El espectáculo que vienen dando los integrantes del Consejo mal llamado de Participación Ciudadana y más mal aún de Control Social se origina en tres causas. La primera es su propia naturaleza. Desde que se incluyó en el entramado institucional un ente postizo, que no provenía de la voluntad popular, al que se le trasladaban algunas de las funciones propias de la legislatura, se supo –y se dijo reiteradamente– que abonaría al caos. Su creación formó parte de la estrategia de control de todos los poderes. Nada más fácil que seleccionar a siete desconocidos sin trayectoria política, como lo exige la norma, para evitar la complicada negociación con cien o más legisladores que es lo que corresponde a los principios republicanos.
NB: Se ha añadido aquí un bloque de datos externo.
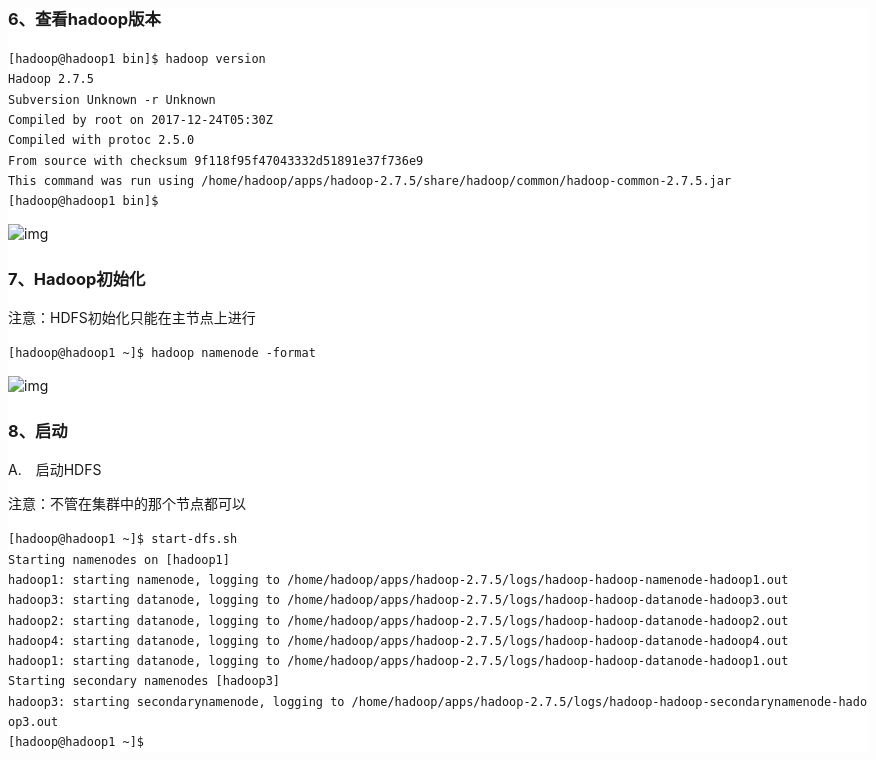 
### 6、查看hadoop版本



```
[hadoop@hadoop1 bin]$ hadoop version
Hadoop 2.7.5
Subversion Unknown -r Unknown
Compiled by root on 2017-12-24T05:30Z
Compiled with protoc 2.5.0
From source with checksum 9f118f95f47043332d51891e37f736e9
This command was run using /home/hadoop/apps/hadoop-2.7.5/share/hadoop/common/hadoop-common-2.7.5.jar
[hadoop@hadoop1 bin]$ 
```



![img](https://images2018.cnblogs.com/blog/1228818/201803/1228818-20180303111035963-1326015903.png)



### 7、Hadoop初始化

注意：HDFS初始化只能在主节点上进行

```
[hadoop@hadoop1 ~]$ hadoop namenode -format
```

![img](https://images2018.cnblogs.com/blog/1228818/201803/1228818-20180303111431844-1654882274.png)



### 8、启动

A.　启动HDFS

注意：不管在集群中的那个节点都可以

```
[hadoop@hadoop1 ~]$ start-dfs.sh
Starting namenodes on [hadoop1]
hadoop1: starting namenode, logging to /home/hadoop/apps/hadoop-2.7.5/logs/hadoop-hadoop-namenode-hadoop1.out
hadoop3: starting datanode, logging to /home/hadoop/apps/hadoop-2.7.5/logs/hadoop-hadoop-datanode-hadoop3.out
hadoop2: starting datanode, logging to /home/hadoop/apps/hadoop-2.7.5/logs/hadoop-hadoop-datanode-hadoop2.out
hadoop4: starting datanode, logging to /home/hadoop/apps/hadoop-2.7.5/logs/hadoop-hadoop-datanode-hadoop4.out
hadoop1: starting datanode, logging to /home/hadoop/apps/hadoop-2.7.5/logs/hadoop-hadoop-datanode-hadoop1.out
Starting secondary namenodes [hadoop3]
hadoop3: starting secondarynamenode, logging to /home/hadoop/apps/hadoop-2.7.5/logs/hadoop-hadoop-secondarynamenode-hadoop3.out
[hadoop@hadoop1 ~]$ 
```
Después de trece años de existencia y una cadena interminable de escándalos que incluyen concursos amañados y expresidentes presos, se comprueban esas previsiones. No tiene una razón de ser, pero ahí sigue y seguirá porque conviene a muchos intereses. Facilita las componendas.
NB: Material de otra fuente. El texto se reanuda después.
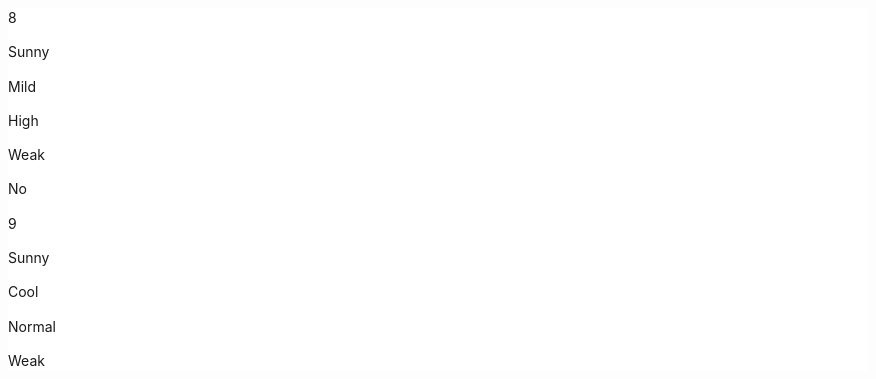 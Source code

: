 <p line="5MxG" data-darkmode-color-16487291154940="rgb(157, 157, 157)" data-darkmode-original-color-16487291154940="#fff|rgb(73, 73, 73)" data-style="text-align: center; line-height: 100%; margin-bottom: 0pt; margin-top: 0pt; font-size: 11pt; color: rgb(73, 73, 73);"><span ql-global="true" data-darkmode-color-16487291154940="rgb(157, 157, 157)" data-darkmode-original-color-16487291154940="#fff|rgb(73, 73, 73)">8</span></p></td><td guid="AsM3" autocorrect="off" autocomplete="off" spellcheck="false" row="8" col="1" width="114"><p line="VPsn" data-darkmode-color-16487291154940="rgb(157, 157, 157)" data-darkmode-original-color-16487291154940="#fff|rgb(73, 73, 73)" data-style="text-align: center; line-height: 100%; margin-bottom: 0pt; margin-top: 0pt; font-size: 11pt; color: rgb(73, 73, 73);"><span ql-global="true" data-darkmode-color-16487291154940="rgb(157, 157, 157)" data-darkmode-original-color-16487291154940="#fff|rgb(73, 73, 73)">Sunny</span></p></td><td guid="chbu" autocorrect="off" autocomplete="off" spellcheck="false" row="8" col="2" width="108"><p line="9qLd" data-darkmode-color-16487291154940="rgb(157, 157, 157)" data-darkmode-original-color-16487291154940="#fff|rgb(73, 73, 73)" data-style="text-align: center; line-height: 100%; margin-bottom: 0pt; margin-top: 0pt; font-size: 11pt; color: rgb(73, 73, 73);"><span ql-global="true" data-darkmode-color-16487291154940="rgb(157, 157, 157)" data-darkmode-original-color-16487291154940="#fff|rgb(73, 73, 73)">Mild</span></p></td><td guid="eKl0" autocorrect="off" autocomplete="off" spellcheck="false" row="8" col="3" width="109"><p line="vaJf" data-darkmode-color-16487291154940="rgb(157, 157, 157)" data-darkmode-original-color-16487291154940="#fff|rgb(73, 73, 73)" data-style="text-align: center; line-height: 100%; margin-bottom: 0pt; margin-top: 0pt; font-size: 11pt; color: rgb(73, 73, 73);"><span ql-global="true" data-darkmode-color-16487291154940="rgb(157, 157, 157)" data-darkmode-original-color-16487291154940="#fff|rgb(73, 73, 73)">High</span></p></td><td guid="rOEX" autocorrect="off" autocomplete="off" spellcheck="false" row="8" col="4" width="101"><p line="JBlC" data-darkmode-color-16487291154940="rgb(157, 157, 157)" data-darkmode-original-color-16487291154940="#fff|rgb(73, 73, 73)" data-style="text-align: center; line-height: 100%; margin-bottom: 0pt; margin-top: 0pt; font-size: 11pt; color: rgb(73, 73, 73);"><span ql-global="true" data-darkmode-color-16487291154940="rgb(157, 157, 157)" data-darkmode-original-color-16487291154940="#fff|rgb(73, 73, 73)">Weak</span></p></td><td guid="hIsD" autocorrect="off" autocomplete="off" spellcheck="false" row="8" col="5" width="110"><p line="XnYE" data-darkmode-color-16487291154940="rgb(157, 157, 157)" data-darkmode-original-color-16487291154940="#fff|rgb(73, 73, 73)" data-style="text-align: center; line-height: 100%; margin-bottom: 0pt; margin-top: 0pt; font-size: 11pt; color: rgb(73, 73, 73);"><span ql-global="true" data-darkmode-color-16487291154940="rgb(255, 23, 0)" data-darkmode-original-color-16487291154940="#fff|rgb(73, 73, 73)|rgb(255, 0, 0)" data-style="color: rgb(255, 0, 0); font-size: 10pt; font-family: &quot;Microsoft YaHei&quot;, 微软雅黑, sans-serif;">No</span></p></td></tr><tr height="16"><td guid="dd12" autocorrect="off" autocomplete="off" spellcheck="false" row="9" col="0" width="71"><p line="PFSJ" data-darkmode-color-16487291154940="rgb(157, 157, 157)" data-darkmode-original-color-16487291154940="#fff|rgb(73, 73, 73)" data-style="text-align: center; line-height: 100%; margin-bottom: 0pt; margin-top: 0pt; font-size: 11pt; color: rgb(73, 73, 73);"><span ql-global="true" data-darkmode-color-16487291154940="rgb(157, 157, 157)" data-darkmode-original-color-16487291154940="#fff|rgb(73, 73, 73)">9</span></p></td><td guid="Ctbp" autocorrect="off" autocomplete="off" spellcheck="false" row="9" col="1" width="114"><p line="cIy4" data-darkmode-color-16487291154940="rgb(157, 157, 157)" data-darkmode-original-color-16487291154940="#fff|rgb(73, 73, 73)" data-style="text-align: center; line-height: 100%; margin-bottom: 0pt; margin-top: 0pt; font-size: 11pt; color: rgb(73, 73, 73);"><span ql-global="true" data-darkmode-color-16487291154940="rgb(157, 157, 157)" data-darkmode-original-color-16487291154940="#fff|rgb(73, 73, 73)">Sunny</span></p></td><td guid="7ZjY" autocorrect="off" autocomplete="off" spellcheck="false" row="9" col="2" width="108"><p line="aUc4" data-darkmode-color-16487291154940="rgb(157, 157, 157)" data-darkmode-original-color-16487291154940="#fff|rgb(73, 73, 73)" data-style="text-align: center; line-height: 100%; margin-bottom: 0pt; margin-top: 0pt; font-size: 11pt; color: rgb(73, 73, 73);"><span ql-global="true" data-darkmode-color-16487291154940="rgb(157, 157, 157)" data-darkmode-original-color-16487291154940="#fff|rgb(73, 73, 73)">Cool</span></p></td><td guid="Xt44" autocorrect="off" autocomplete="off" spellcheck="false" row="9" col="3" width="109"><p line="PsM2" data-darkmode-color-16487291154940="rgb(157, 157, 157)" data-darkmode-original-color-16487291154940="#fff|rgb(73, 73, 73)" data-style="text-align: center; line-height: 100%; margin-bottom: 0pt; margin-top: 0pt; font-size: 11pt; color: rgb(73, 73, 73);"><span ql-global="true" data-darkmode-color-16487291154940="rgb(157, 157, 157)" data-darkmode-original-color-16487291154940="#fff|rgb(73, 73, 73)">Normal</span></p></td><td guid="OYOx" autocorrect="off" autocomplete="off" spellcheck="false" row="9" col="4" width="101"><p line="oxMp" data-darkmode-color-16487291154940="rgb(157, 157, 157)" data-darkmode-original-color-16487291154940="#fff|rgb(73, 73, 73)" data-style="text-align: center; line-height: 100%; margin-bottom: 0pt; margin-top: 0pt; font-size: 11pt; color: rgb(73, 73, 73);"><span ql-global="true" data-darkmode-color-16487291154940="rgb(157, 157, 157)" data-darkmode-original-color-16487291154940="#fff|rgb(73, 73, 73)">Weak</span></p></td>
La segunda causa se encuentra en las inmutables prácticas mañosas de la política nacional. Lo que ocurre ahora en ese organismo es cuento conocido desde el inicio del periodo democrático. Los tanques rodeando la Corte de Justicia, la destitución exprés de los integrantes de la Corte Constitucional, del Tribunal Constitucional y del Tribunal Electoral para nombrar a la Pichi Corte, la destitución de 57 diputados y su reemplazo por los que tapaban sus caras y su indignidad con manteles, además de los tres golpes de Estado, fueron episodios de la misma naturaleza. Ningún sector, ningún grupo, ninguna organización política puede decir que no participó por lo menos en uno de estos. Todos, desde la izquierda a la derecha, han usado las mañas ahí en donde debía existir el apego a los procedimientos establecidos y donde debía imperar el diálogo. Engañadores y engañados aceptan el juego porque así lo establece el guion, donde está escrito que mañana se invertirán los papeles. En su actuación gritan, patalean, citan artículos constitucionales, se llenan la boca de leyes y reglamentos, sabiendo que terminarán aceptando las jugadas sucias, porque todo conduce a la realidad de los hechos consumados.
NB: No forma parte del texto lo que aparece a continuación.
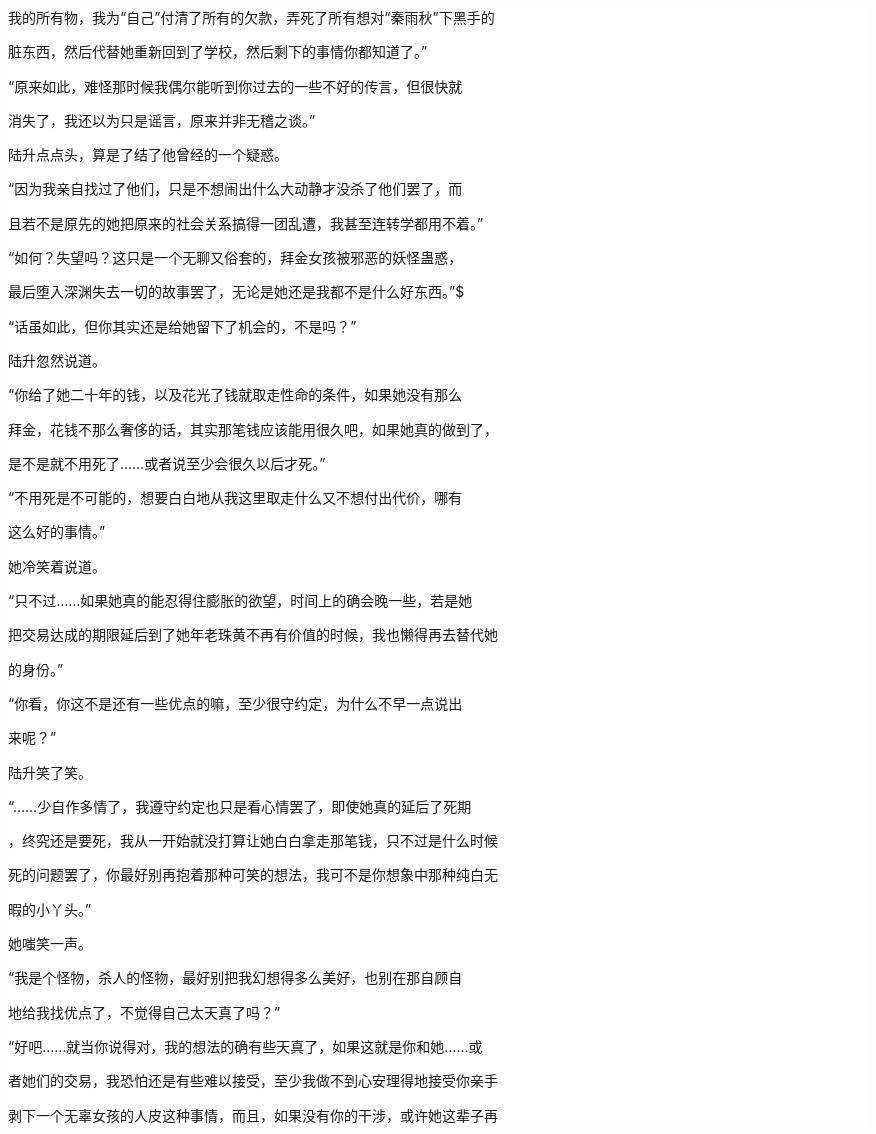 我的所有物，我为“自己”付清了所有的欠款，弄死了所有想对“秦雨秋”下黑手的

脏东西，然后代替她重新回到了学校，然后剩下的事情你都知道了。”

“原来如此，难怪那时候我偶尔能听到你过去的一些不好的传言，但很快就

消失了，我还以为只是谣言，原来并非无稽之谈。”

陆升点点头，算是了结了他曾经的一个疑惑。

“因为我亲自找过了他们，只是不想闹出什么大动静才没杀了他们罢了，而

且若不是原先的她把原来的社会关系搞得一团乱遭，我甚至连转学都用不着。”

“如何？失望吗？这只是一个无聊又俗套的，拜金女孩被邪恶的妖怪蛊惑，

最后堕入深渊失去一切的故事罢了，无论是她还是我都不是什么好东西。”$

“话虽如此，但你其实还是给她留下了机会的，不是吗？”

陆升忽然说道。

“你给了她二十年的钱，以及花光了钱就取走性命的条件，如果她没有那么

拜金，花钱不那么奢侈的话，其实那笔钱应该能用很久吧，如果她真的做到了，

是不是就不用死了……或者说至少会很久以后才死。”

“不用死是不可能的，想要白白地从我这里取走什么又不想付出代价，哪有

这么好的事情。”

她冷笑着说道。

“只不过……如果她真的能忍得住膨胀的欲望，时间上的确会晚一些，若是她

把交易达成的期限延后到了她年老珠黄不再有价值的时候，我也懒得再去替代她

的身份。”

“你看，你这不是还有一些优点的嘛，至少很守约定，为什么不早一点说出

来呢？”

陆升笑了笑。

“……少自作多情了，我遵守约定也只是看心情罢了，即使她真的延后了死期

，终究还是要死，我从一开始就没打算让她白白拿走那笔钱，只不过是什么时候

死的问题罢了，你最好别再抱着那种可笑的想法，我可不是你想象中那种纯白无

暇的小丫头。”

她嗤笑一声。

“我是个怪物，杀人的怪物，最好别把我幻想得多么美好，也别在那自顾自

地给我找优点了，不觉得自己太天真了吗？”

“好吧……就当你说得对，我的想法的确有些天真了，如果这就是你和她……或

者她们的交易，我恐怕还是有些难以接受，至少我做不到心安理得地接受你亲手

剥下一个无辜女孩的人皮这种事情，而且，如果没有你的干涉，或许她这辈子再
La tercera causa, la chispa que encendió el problema del momento, es la pugna soterrada por la elección del contralor (y secundariamente de otras autoridades). Ese cargo, que en muchos países lo ejerce un cuerpo colegiado, es uno de los más apetecidos cuando la política es entendida como una escalera para el enriquecimiento propio y de los allegados. A pesar de que antes de la vigencia de la actual Constitución por lo menos había el filtro del Congreso para su selección, la mayor parte de los gobiernos que se sucedieron desde 1979 lograron tener a alguien de sus filas en esa función (las excepciones fueron las administraciones de Jaime Roldós, Osvaldo Hurtado y Rodrigo Borja). La creación del organismo de los siete desconocidos estaba orientada a hacer más fácil y expedita esa cobertura de la espalda. Pero eso funcionó adecuadamente cuando hubo una voz omnipotente cuyas órdenes no se discutían, solamente se acataban y se cumplían. Ahora, cuando hemos vuelto a la realidad de la fragmentación y de las cabezas de ratón, la Contraloría se pelea a dentelladas. Bienvenidas las componendas. (O)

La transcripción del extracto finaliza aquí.